• **What to work on**: The following data has a line with "Modify electron builder" and a line with "The file is". Write out exactly those lines and all the lines between them.

------

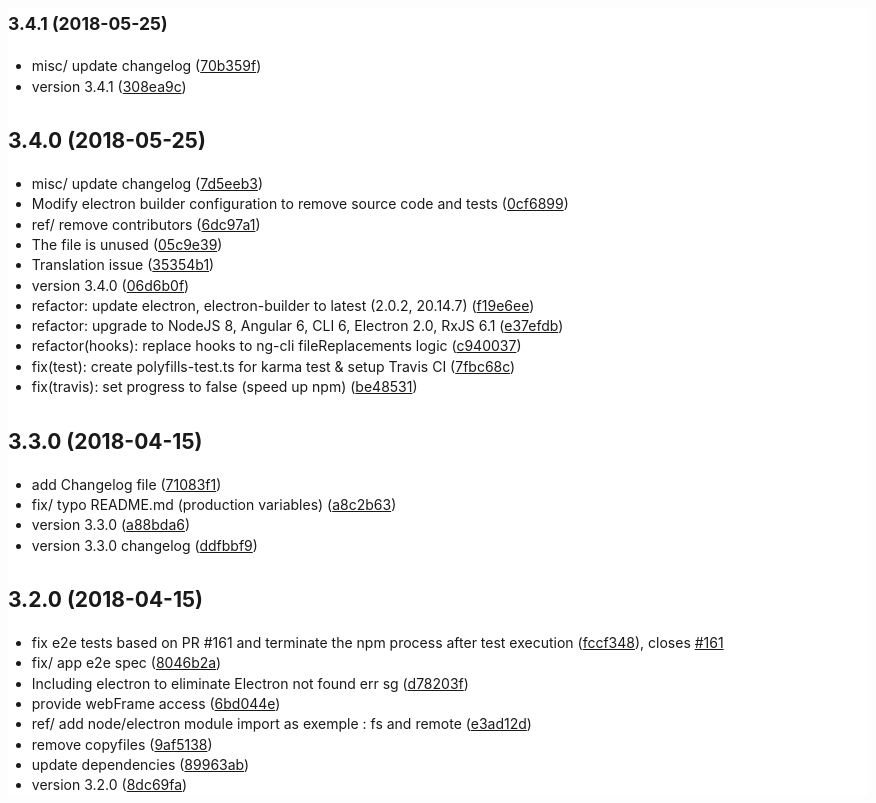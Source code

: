 

## <small>3.4.1 (2018-05-25)</small>

* misc/ update changelog ([70b359f](https://github.com/maximegris/mocat/commit/70b359f))
* version 3.4.1 ([308ea9c](https://github.com/maximegris/mocat/commit/308ea9c))



## 3.4.0 (2018-05-25)

* misc/ update changelog ([7d5eeb3](https://github.com/maximegris/mocat/commit/7d5eeb3))
* Modify electron builder configuration to remove source code and tests ([0cf6899](https://github.com/maximegris/mocat/commit/0cf6899))
* ref/ remove contributors ([6dc97a1](https://github.com/maximegris/mocat/commit/6dc97a1))
* The file is unused  ([05c9e39](https://github.com/maximegris/mocat/commit/05c9e39))
* Translation issue ([35354b1](https://github.com/maximegris/mocat/commit/35354b1))
* version 3.4.0 ([06d6b0f](https://github.com/maximegris/mocat/commit/06d6b0f))
* refactor: update electron, electron-builder to latest (2.0.2, 20.14.7) ([f19e6ee](https://github.com/maximegris/mocat/commit/f19e6ee))
* refactor: upgrade to NodeJS 8, Angular 6, CLI 6, Electron 2.0, RxJS 6.1 ([e37efdb](https://github.com/maximegris/mocat/commit/e37efdb))
* refactor(hooks): replace hooks to ng-cli fileReplacements logic ([c940037](https://github.com/maximegris/mocat/commit/c940037))
* fix(test): create polyfills-test.ts for karma test & setup Travis CI ([7fbc68c](https://github.com/maximegris/mocat/commit/7fbc68c))
* fix(travis): set progress to false (speed up npm) ([be48531](https://github.com/maximegris/mocat/commit/be48531))



## 3.3.0 (2018-04-15)

* add Changelog file ([71083f1](https://github.com/maximegris/mocat/commit/71083f1))
* fix/ typo README.md (production variables) ([a8c2b63](https://github.com/maximegris/mocat/commit/a8c2b63))
* version 3.3.0 ([a88bda6](https://github.com/maximegris/mocat/commit/a88bda6))
* version 3.3.0 changelog ([ddfbbf9](https://github.com/maximegris/mocat/commit/ddfbbf9))



## 3.2.0 (2018-04-15)

* fix e2e tests based on PR #161 and terminate the npm process after test execution ([fccf348](https://github.com/maximegris/mocat/commit/fccf348)), closes [#161](https://github.com/maximegris/mocat/issues/161)
* fix/ app e2e spec ([8046b2a](https://github.com/maximegris/mocat/commit/8046b2a))
* Including electron to eliminate Electron not found err sg ([d78203f](https://github.com/maximegris/mocat/commit/d78203f))
* provide webFrame access ([6bd044e](https://github.com/maximegris/mocat/commit/6bd044e))
* ref/ add node/electron module import as exemple : fs and remote ([e3ad12d](https://github.com/maximegris/mocat/commit/e3ad12d))
* remove copyfiles ([9af5138](https://github.com/maximegris/mocat/commit/9af5138))
* update dependencies ([89963ab](https://github.com/maximegris/mocat/commit/89963ab))
* version 3.2.0 ([8dc69fa](https://github.com/maximegris/mocat/commit/8dc69fa))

------

• **Reply to the task**:
* Modify electron builder configuration to remove source code and tests ([0cf6899](https://github.com/maximegris/mocat/commit/0cf6899))
* ref/ remove contributors ([6dc97a1](https://github.com/maximegris/mocat/commit/6dc97a1))
* The file is unused  ([05c9e39](https://github.com/maximegris/mocat/commit/05c9e39))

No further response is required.